Al returns to my tent 15 minutes later and invites me to their campfire for coffee cake and ice cream. I gladly accept. Success! I’m fulfilling one of my goals – meet interesting people. We trade stories under a canopy of brilliant stars. They’d be even more brilliant if not for the light pollution supplied by Sin City, which is 50 miles away. The casinos’ countless fluorescent neon lights may beckon gamblers but they don’t aid the star-viewing process. Al, a geologist, and I scan the sky for shooting stars and satellites – the ones moving north and south are spy satellites, he says. He tells me about the 3,000-year old Indian petroglyphs nearby. Al’s the kind of guy who would do well on Jeopardy. He and his wife Kay have been married 42 years. They have a happy, lasting marriage – the kind Pam and I aspire to.

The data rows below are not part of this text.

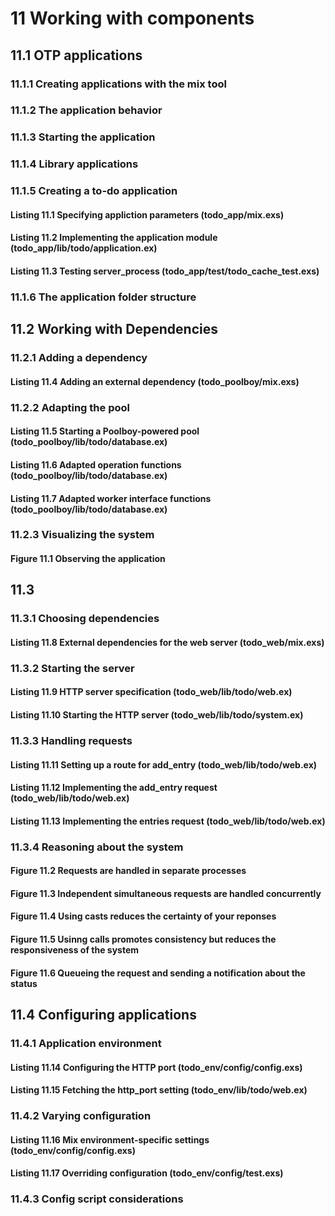 # 11 Working with components
## 11.1 OTP applications
### 11.1.1 Creating applications with the mix tool
### 11.1.2 The application behavior
### 11.1.3 Starting the application
### 11.1.4 Library applications
### 11.1.5 Creating a to-do application
#### Listing 11.1 Specifying appliction parameters (todo_app/mix.exs)
#### Listing 11.2 Implementing the application module (todo_app/lib/todo/application.ex)
#### Listing 11.3 Testing server_process (todo_app/test/todo_cache_test.exs)
### 11.1.6 The application folder structure
## 11.2 Working with Dependencies
### 11.2.1 Adding a dependency
#### Listing 11.4 Adding an external dependency (todo_poolboy/mix.exs)
### 11.2.2 Adapting the pool
#### Listing 11.5 Starting a Poolboy-powered pool (todo_poolboy/lib/todo/database.ex)
#### Listing 11.6 Adapted operation functions (todo_poolboy/lib/todo/database.ex)
#### Listing 11.7 Adapted worker interface functions (todo_poolboy/lib/todo/database.ex)
### 11.2.3 Visualizing the system
#### Figure 11.1 Observing the application
## 11.3
### 11.3.1 Choosing dependencies
#### Listing 11.8 External dependencies for the web server (todo_web/mix.exs)
### 11.3.2 Starting the server
#### Listing 11.9 HTTP server specification (todo_web/lib/todo/web.ex)
#### Listing 11.10 Starting the HTTP server (todo_web/lib/todo/system.ex)
### 11.3.3 Handling requests
#### Listing 11.11 Setting up a route for add_entry (todo_web/lib/todo/web.ex)
#### Listing 11.12 Implementing the add_entry request (todo_web/lib/todo/web.ex)
#### Listing 11.13 Implementing the entries request (todo_web/lib/todo/web.ex)
### 11.3.4 Reasoning about the system
#### Figure 11.2 Requests are handled in separate processes
#### Figure 11.3 Independent simultaneous requests are handled concurrently
#### Figure 11.4 Using casts reduces the certainty of your reponses
#### Figure 11.5 Usinng calls promotes consistency but reduces the responsiveness of the system
#### Figure 11.6 Queueing the request and sending a notification about the status
## 11.4 Configuring applications
### 11.4.1 Application environment
#### Listing 11.14 Configuring the HTTP port (todo_env/config/config.exs)
#### Listing 11.15 Fetching the http_port setting (todo_env/lib/todo/web.ex)
### 11.4.2 Varying configuration
#### Listing 11.16 Mix environment-specific settings (todo_env/config/config.exs)
#### Listing 11.17 Overriding configuration (todo_env/config/test.exs)
### 11.4.3 Config script considerations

Destination: Park City, Utah
I wake sore from sleeping on the rocky ground but well rested. I venture out of my tent and in the morning light I can truly appreciate my surroundings. My tent abuts a massive red rock scarred with black smoke from years of barbequing at my site’s grill. I grab my toothbrush and towel and head over to the primitive facilities in the middle of the campground. I suppose I should be lucky there are any facilities at all. I’m trying to erase all comfort expectations during this trip. Al calls out to me, “Hey Joe! Want to join us for breakfast?” I see pancakes, orange juice, bacon, and eggs spread out on a picnic table like manna from heaven. I weigh this menu against my planned breakfast of an apple, Clif Bar, and bottle of Vitamin Water and quickly choose the former. My neighbors are fully outfitted with a griddle and all the fixings for a delicious breakfast. I’m lucky they’ve taken a liking to me. Al tosses bits of multigrain pancake to a small chipmunk that’s scurrying around. He gives me his business card and I promise to email him at the completion of my trip. Kay wraps up a plate of leftover coffee cake for me. We take some photos together and I thank them for their generosity.

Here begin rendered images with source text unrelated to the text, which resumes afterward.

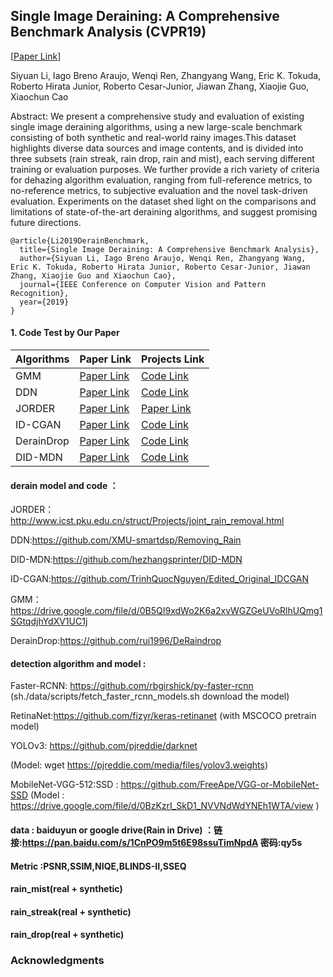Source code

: ## Single Image Deraining: A Comprehensive Benchmark Analysis (CVPR19)

[[Paper Link](https://arxiv.org/abs)]  

Siyuan Li, Iago Breno Araujo, Wenqi Ren, Zhangyang Wang, Eric K. Tokuda, Roberto Hirata Junior, Roberto Cesar-Junior, Jiawan Zhang, Xiaojie Guo, Xiaochun Cao

Abstract: We present a comprehensive study and evaluation of existing single image deraining algorithms, using a new large-scale benchmark consisting of both synthetic and real-world rainy images.This dataset highlights diverse data sources and image contents, and is divided into three subsets (rain streak, rain drop, rain and mist), each serving different training or evaluation purposes. We further provide a rich variety of criteria for dehazing algorithm evaluation, ranging from full-reference metrics, to no-reference metrics, to subjective evaluation and the novel task-driven evaluation. Experiments on the dataset shed light on the comparisons and limitations of state-of-the-art deraining algorithms, and suggest promising future directions.

	@article{Li2019DerainBenchmark,		
	  title={Single Image Deraining: A Comprehensive Benchmark Analysis},
	  author={Siyuan Li, Iago Breno Araujo, Wenqi Ren, Zhangyang Wang, Eric K. Tokuda, Roberto Hirata Junior, Roberto Cesar-Junior, Jiawan Zhang, Xiaojie Guo and Xiaochun Cao},
	  journal={IEEE Conference on Computer Vision and Pattern Recognition},
	  year={2019}
	}

#### 1. Code Test by Our Paper


| Algorithms | Paper Link | Projects Link |  
| ------------------- | ------------------------------------------------------- | ------------------- |
|   GMM               | [Paper Link](http://openaccess.thecvf.com/content_cvpr_2016/papers/Li_Rain_Streak_Removal_CVPR_2016_paper.pdf)         | [Code Link](https://drive.google.com/file/d/0B5QI9xdWo2K6a2xvWGZGeUVoRlhUQmg1SGtqdjhYdXV1UC1j)   |  
|   DDN               | [Paper Link](http://smartdsp.xmu.edu.cn/memberpdf/fuxueyang/cvpr2017/cvpr2017.pdf)   |[Code Link](https://github.com/XMU-smartdsp/Removing_Rain)                 |  
|   JORDER            | [Paper Link](http://openaccess.thecvf.com/content_cvpr_2017/papers/Yang_Deep_Joint_Rain_CVPR_2017_paper.pdf)    | [Paper Link](http://www.icst.pku.edu.cn/struct/Projects/joint_rain_removal.html)             |   
|   ID-CGAN           | [Paper Link](https://arxiv.org/abs/1701.05957)    |  [Code Link](https://github.com/TrinhQuocNguyen/Edited_Original_IDCGAN)  | 
|   DerainDrop        | [Paper Link](https://arxiv.org/abs/1711.10098)       | [Code Link](https://github.com/rui1996/DeRaindrop)     |   
|   DID-MDN           | [Paper Link](https://arxiv.org/abs/1802.07412)    | [Code Link](https://github.com/hezhangsprinter/DID-MDN)             |  


#### derain model and code ：

JORDER：http://www.icst.pku.edu.cn/struct/Projects/joint_rain_removal.html

DDN:https://github.com/XMU-smartdsp/Removing_Rain

DID-MDN:https://github.com/hezhangsprinter/DID-MDN

ID-CGAN:https://github.com/TrinhQuocNguyen/Edited_Original_IDCGAN

GMM：https://drive.google.com/file/d/0B5QI9xdWo2K6a2xvWGZGeUVoRlhUQmg1SGtqdjhYdXV1UC1j

DerainDrop:https://github.com/rui1996/DeRaindrop

#### detection algorithm and model : 

Faster-RCNN: https://github.com/rbgirshick/py-faster-rcnn (sh./data/scripts/fetch_faster_rcnn_models.sh download the model)

RetinaNet:https://github.com/fizyr/keras-retinanet (with MSCOCO pretrain model)

YOLOv3: https://github.com/pjreddie/darknet



(Model: wget https://pjreddie.com/media/files/yolov3.weights)

MobileNet-VGG-512:SSD : https://github.com/FreeApe/VGG-or-MobileNet-SSD
(Model : https://drive.google.com/file/d/0BzKzrI_SkD1_NVVNdWdYNEh1WTA/view )

#### data : baiduyun or google drive(Rain in Drive) ：链接:https://pan.baidu.com/s/1CnPO9m5t6E98ssuTimNpdA 密码:qy5s

#### Metric :PSNR,SSIM,NIQE,BLINDS-II,SSEQ

#### rain_mist(real + synthetic)

#### rain_streak(real + synthetic)

#### rain_drop(real + synthetic)

### Acknowledgments

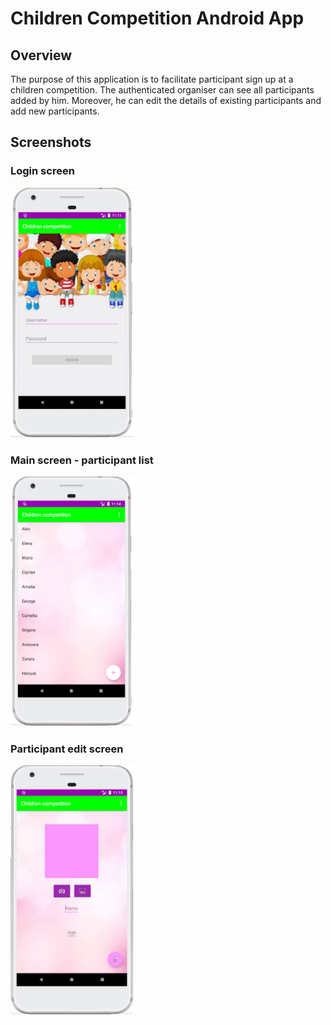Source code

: # Children Competition Android App


## Overview
The purpose of this application is to facilitate participant sign up at a children competition. The authenticated organiser can see all participants added by him. Moreover, he can edit the details of existing participants and add new participants.


## Screenshots

### Login screen

<img src="screenshots/login_screen.jpg" width="200" height="400">

### Main screen - participant list

<img src="screenshots/list_screen.jpg" width="200" height="400">

### Participant edit screen

<img src="screenshots/edit_screen.jpg" width="200" height="400">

I walk back up the path to my campsite where I stop in my tracks. I’m confronted with the inevitable. I have to take down my tent. Tonight I’m staying with a friend’s family in Park City, Utah but I’ll likely find myself in the same situation Monday night when I’m camping in Flaming Gorge, Wyoming (by the way, did anyone else notice the combustion theme between the names of my state parks?). Who knows if I’ll find anyone else willing to help me set up the tent. I have no choice. I give in and pack it up.
The drive to Park City, Utah is uneventful except for when I drive by an industrial fire that is belching black smoke across I-15 and moderately reduces my visibility. I have plans to stay overnight with my friend Whitney’s family. She was with her dad Bob for a business trip in Toronto and cleared it with him. Unfortunately he didn’t clear it with his wife so she has no knowledge of any overnight guest until she returns home to find me at home in her basement. Awkward is right.

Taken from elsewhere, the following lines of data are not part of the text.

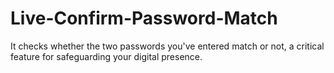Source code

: # Live-Confirm-Password-Match
It checks whether the two passwords you've entered match or not, a critical feature for safeguarding your digital presence.
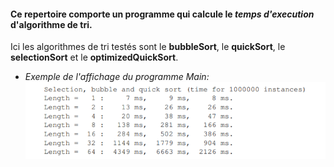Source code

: #### Ce repertoire comporte un programme qui calcule le *temps d'execution* d'algorithme de tri.  
Ici les algorithmes de tri testés sont le **bubbleSort**, le **quickSort**, le **selectionSort** et le **optimizedQuickSort**.

 * *Exemple de l'affichage du programme Main:* 
 ![](https://github.com/Mentra20/Java/blob/master/PerformanceDeTris/Exemple.PNG)
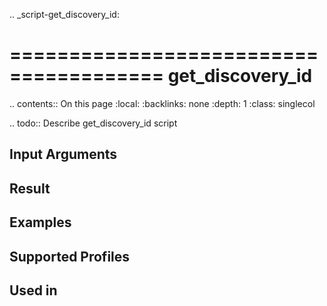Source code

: .. _script-get_discovery_id:

=======================================
get_discovery_id
=======================================

.. contents:: On this page
    :local:
    :backlinks: none
    :depth: 1
    :class: singlecol

.. todo::
    Describe get_discovery_id script

Input Arguments
---------------

Result
------

Examples
--------

Supported Profiles
------------------

Used in
-------
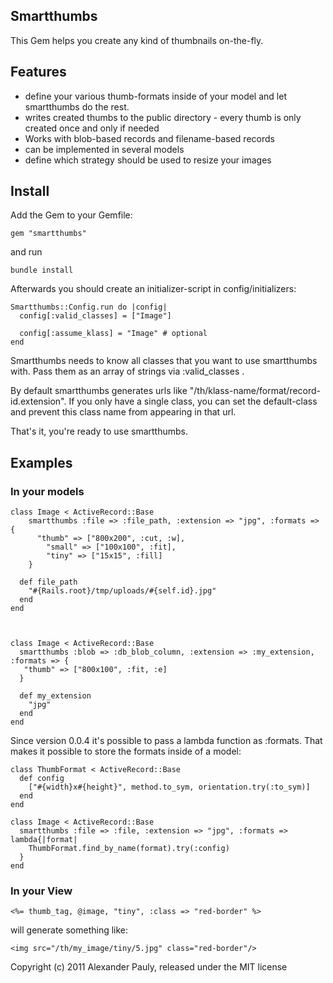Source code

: ## Smartthumbs

This Gem helps you create any kind of thumbnails on-the-fly.

## Features
* define your various thumb-formats inside of your model and let smartthumbs do the rest.
* writes created thumbs to the public directory - every thumb is only created once and only if needed
* Works with blob-based records and filename-based records
* can be implemented in several models
* define which strategy should be used to resize your images

## Install
Add the Gem to your Gemfile:

    gem "smartthumbs"

and run 

    bundle install


Afterwards you should create an initializer-script in config/initializers:

    Smartthumbs::Config.run do |config|
      config[:valid_classes] = ["Image"]
      
      config[:assume_klass] = "Image" # optional
    end

Smartthumbs needs to know all classes that you want to use smartthumbs with.
Pass them as an array of strings via :valid_classes .

By default smartthumbs generates urls like "/th/klass-name/format/record-id.extension". If you only have a single class, you can set the default-class and prevent this class name from appearing in that url. 

That's it, you're ready to use smartthumbs.

## Examples

### In your models
	class Image < ActiveRecord::Base
		smartthumbs :file => :file_path, :extension => "jpg", :formats => {
		  "thumb" => ["800x200", :cut, :w],
			"small" => ["100x100", :fit],
			"tiny" => ["15x15", :fill]
		}

	  def file_path
	    "#{Rails.root}/tmp/uploads/#{self.id}.jpg"
	  end
	end  



	class Image < ActiveRecord::Base  
	  smartthumbs :blob => :db_blob_column, :extension => :my_extension, :formats => {
	   "thumb" => ["800x100", :fit, :e]
	  }
    
	  def my_extension
	    "jpg"
	  end
	end


Since version 0.0.4 it's possible to pass a lambda function as :formats. That makes it possible to store the formats inside of a model:

	class ThumbFormat < ActiveRecord::Base
	  def config
	  	["#{width}x#{height}", method.to_sym, orientation.try(:to_sym)]
	  end
	end
  
	class Image < ActiveRecord::Base
	  smartthumbs :file => :file, :extension => "jpg", :formats => lambda{|format|
	    ThumbFormat.find_by_name(format).try(:config)
	  }
	end



### In your View

    <%= thumb_tag, @image, "tiny", :class => "red-border" %>

will generate something like:

    <img src="/th/my_image/tiny/5.jpg" class="red-border"/>


Copyright (c) 2011 Alexander Pauly, released under the MIT license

Park City is strange. It’s ski country and an escape for the rich and famous. It’s also the home of the annual Sundance Film Festival, which I attended a few years ago. President Bush was here a few days ago for a fundraiser, I’m told. Utah is a “red state” and this city feels pretty red.
Destination: Flaming Gorge, Wyoming
The next morning Bob tries to convince me to take an alternate route through northern Colorado instead of I-80 through southern Wyoming – it’s much more interesting and scenic, he says. “I wouldn’t take that route again if you paid me,” he says of I-80. But I’m hesitant to deviate that far from my chosen path. Besides I’ve never been in Wyoming before and I need to check if off the list of states I’ve never set foot in.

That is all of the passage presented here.